Avoiding the currency basket case

Internationalisation of the rupee will serve India well The Indian rupee was once a multilateral currency, its usage prevalent across the Indian Ocean in places as varied as Java, Borneo, Macau, Muscat, Basra and Zanzibar. The historic dhow trade ensured that the Gulf had a familiarity with the rupee for over five centuries, with Oman utilising the ‘Gulf rupee’ till 1970. Colonial rupee The accession of George V to the throne in 1911, enshrining his rule of the British Raj, led to the issuance of a new rupee coin. The colonial rupee leveraged the Mughal rupee’s popularity, facilitated by trading communities, migration and the Raj’s hegemony. The annexation of Sindh, Ceylon and Burma further encouraged the primacy of the rupee in these areas. Meanwhile, a number of Indian merchant communities had established themselves in such regions, aiding in its convertibility. Even after Independence, Dubai and other Gulf states were using RBI-minted Gulf rupees until 1966. Between the 1950s and 1970s, gold smuggling was rampant on the Konkan coast, with a number of Gulf businesses buying gold cheaper in the Gulf in rupees and smuggling it to India. Only the devaluation of the Indian rupee in 1966, after the 1965 war, led to such nations switching to their own currencies. Now, only Nepal and Bhutan regularly conduct bilateral trade with India in rupees. The rupee’s valuation is often of concern. The value of the rupee itself has varied over the years too – contrary to WhatsApp rumours, the rupee was never equal to the U.S. dollar.
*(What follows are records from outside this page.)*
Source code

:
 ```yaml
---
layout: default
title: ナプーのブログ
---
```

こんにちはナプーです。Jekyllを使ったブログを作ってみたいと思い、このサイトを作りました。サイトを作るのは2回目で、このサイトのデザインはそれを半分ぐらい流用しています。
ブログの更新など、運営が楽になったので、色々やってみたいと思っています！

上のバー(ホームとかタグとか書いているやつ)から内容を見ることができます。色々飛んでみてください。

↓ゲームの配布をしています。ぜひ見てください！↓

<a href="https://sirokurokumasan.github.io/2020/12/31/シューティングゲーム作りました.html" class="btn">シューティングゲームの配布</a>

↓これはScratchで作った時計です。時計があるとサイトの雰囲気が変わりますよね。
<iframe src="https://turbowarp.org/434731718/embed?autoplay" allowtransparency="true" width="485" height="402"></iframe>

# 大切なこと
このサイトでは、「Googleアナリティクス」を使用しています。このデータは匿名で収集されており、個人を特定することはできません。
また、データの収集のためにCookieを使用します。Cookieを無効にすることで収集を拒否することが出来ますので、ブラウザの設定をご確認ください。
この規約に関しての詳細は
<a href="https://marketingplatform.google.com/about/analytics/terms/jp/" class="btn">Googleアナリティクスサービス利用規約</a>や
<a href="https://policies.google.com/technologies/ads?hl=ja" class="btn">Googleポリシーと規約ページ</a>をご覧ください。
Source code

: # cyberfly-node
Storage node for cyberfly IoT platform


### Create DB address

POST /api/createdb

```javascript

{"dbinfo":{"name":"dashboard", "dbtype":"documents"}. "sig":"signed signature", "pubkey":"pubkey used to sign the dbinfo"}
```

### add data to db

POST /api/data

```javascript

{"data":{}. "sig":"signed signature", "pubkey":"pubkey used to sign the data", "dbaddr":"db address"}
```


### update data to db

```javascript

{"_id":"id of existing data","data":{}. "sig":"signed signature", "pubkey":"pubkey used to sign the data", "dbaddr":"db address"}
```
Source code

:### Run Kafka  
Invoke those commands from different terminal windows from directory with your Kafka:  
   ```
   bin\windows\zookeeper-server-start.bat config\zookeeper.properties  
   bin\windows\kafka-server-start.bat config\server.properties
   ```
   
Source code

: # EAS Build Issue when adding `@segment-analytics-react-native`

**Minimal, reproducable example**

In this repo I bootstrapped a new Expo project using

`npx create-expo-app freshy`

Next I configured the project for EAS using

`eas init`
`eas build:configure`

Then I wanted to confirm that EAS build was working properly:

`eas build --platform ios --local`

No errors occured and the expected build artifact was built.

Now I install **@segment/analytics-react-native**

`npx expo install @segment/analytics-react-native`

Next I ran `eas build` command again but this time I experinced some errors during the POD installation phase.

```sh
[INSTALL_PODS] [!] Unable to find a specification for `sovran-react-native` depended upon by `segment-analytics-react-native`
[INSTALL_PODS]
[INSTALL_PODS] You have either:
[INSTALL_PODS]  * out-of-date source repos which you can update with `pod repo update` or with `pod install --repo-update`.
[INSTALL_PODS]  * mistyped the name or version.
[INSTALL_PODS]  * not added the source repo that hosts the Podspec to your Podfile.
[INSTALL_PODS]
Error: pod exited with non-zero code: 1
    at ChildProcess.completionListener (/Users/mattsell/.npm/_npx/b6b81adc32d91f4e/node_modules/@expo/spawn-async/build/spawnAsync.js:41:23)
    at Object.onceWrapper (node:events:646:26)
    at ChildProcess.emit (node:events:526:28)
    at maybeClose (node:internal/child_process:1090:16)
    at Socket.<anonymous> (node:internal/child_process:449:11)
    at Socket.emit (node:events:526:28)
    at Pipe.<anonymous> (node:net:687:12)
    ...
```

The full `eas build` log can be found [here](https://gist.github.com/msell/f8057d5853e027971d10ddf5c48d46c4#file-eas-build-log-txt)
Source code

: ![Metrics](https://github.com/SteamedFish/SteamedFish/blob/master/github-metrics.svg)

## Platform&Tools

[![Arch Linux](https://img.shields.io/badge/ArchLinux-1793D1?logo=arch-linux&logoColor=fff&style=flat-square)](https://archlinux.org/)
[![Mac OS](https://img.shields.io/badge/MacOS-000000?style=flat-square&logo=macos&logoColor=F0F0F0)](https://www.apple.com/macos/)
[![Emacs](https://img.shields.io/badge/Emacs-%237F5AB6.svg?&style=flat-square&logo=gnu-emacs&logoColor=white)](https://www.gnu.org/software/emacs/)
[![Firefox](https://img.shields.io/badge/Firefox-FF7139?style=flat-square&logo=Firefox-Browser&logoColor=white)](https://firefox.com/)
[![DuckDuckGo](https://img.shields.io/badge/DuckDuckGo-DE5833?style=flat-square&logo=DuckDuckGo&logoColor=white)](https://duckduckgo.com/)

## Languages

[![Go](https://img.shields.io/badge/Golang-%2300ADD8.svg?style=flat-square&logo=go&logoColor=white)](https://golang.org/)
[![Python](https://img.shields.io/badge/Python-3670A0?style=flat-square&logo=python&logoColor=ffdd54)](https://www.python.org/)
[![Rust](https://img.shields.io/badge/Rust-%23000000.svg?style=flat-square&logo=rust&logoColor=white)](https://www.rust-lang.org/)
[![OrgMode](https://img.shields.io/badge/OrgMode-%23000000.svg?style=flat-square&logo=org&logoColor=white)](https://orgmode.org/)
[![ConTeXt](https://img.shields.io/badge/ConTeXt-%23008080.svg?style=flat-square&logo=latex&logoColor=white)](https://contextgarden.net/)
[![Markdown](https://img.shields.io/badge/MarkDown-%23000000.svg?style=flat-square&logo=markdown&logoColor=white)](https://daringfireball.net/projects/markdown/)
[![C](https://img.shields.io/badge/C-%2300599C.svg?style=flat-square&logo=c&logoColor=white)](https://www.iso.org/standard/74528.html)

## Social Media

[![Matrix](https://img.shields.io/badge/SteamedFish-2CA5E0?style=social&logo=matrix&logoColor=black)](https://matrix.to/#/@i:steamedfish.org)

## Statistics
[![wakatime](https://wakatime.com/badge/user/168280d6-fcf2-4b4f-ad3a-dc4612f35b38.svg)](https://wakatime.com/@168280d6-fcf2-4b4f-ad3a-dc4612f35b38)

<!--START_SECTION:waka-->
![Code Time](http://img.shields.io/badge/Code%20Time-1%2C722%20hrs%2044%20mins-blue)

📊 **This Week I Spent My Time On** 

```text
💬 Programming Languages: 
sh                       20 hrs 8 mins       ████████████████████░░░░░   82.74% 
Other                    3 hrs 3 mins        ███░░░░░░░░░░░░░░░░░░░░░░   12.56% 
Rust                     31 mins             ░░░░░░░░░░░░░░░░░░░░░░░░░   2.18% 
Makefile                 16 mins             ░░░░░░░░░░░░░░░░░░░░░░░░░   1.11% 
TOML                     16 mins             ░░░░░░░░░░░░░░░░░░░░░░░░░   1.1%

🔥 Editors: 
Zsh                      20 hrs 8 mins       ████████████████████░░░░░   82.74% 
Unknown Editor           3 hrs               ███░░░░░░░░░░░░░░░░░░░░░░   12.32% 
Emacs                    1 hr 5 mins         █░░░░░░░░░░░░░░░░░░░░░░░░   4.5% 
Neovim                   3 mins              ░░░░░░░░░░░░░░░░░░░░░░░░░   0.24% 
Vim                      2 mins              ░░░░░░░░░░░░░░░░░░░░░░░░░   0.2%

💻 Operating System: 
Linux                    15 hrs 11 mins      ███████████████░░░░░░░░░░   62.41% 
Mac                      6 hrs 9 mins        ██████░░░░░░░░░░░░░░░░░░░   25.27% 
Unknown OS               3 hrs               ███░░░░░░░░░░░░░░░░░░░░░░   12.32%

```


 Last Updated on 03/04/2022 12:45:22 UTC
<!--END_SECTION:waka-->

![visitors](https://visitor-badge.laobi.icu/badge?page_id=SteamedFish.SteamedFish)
In 1947, the rupee-dollar rate was at Rs. 3.30. The aforementioned devaluation in 1966 raised it to Rs. 7.50, reaching Rs. 32.4 by 1995. This decline was precipitated by a variety of factors – wars with Pakistan and China, the adoption of Five Year Plans requiring foreign loans, political instability and the Oil Price Shock of 1973. Of late, the rupee has been declining given higher oil prices and FII outflows from stocks and bonds. The ongoing U.S.-China trade war, Iran sanctions and further upward movement in oil prices will continue to test the rupee’s valuation.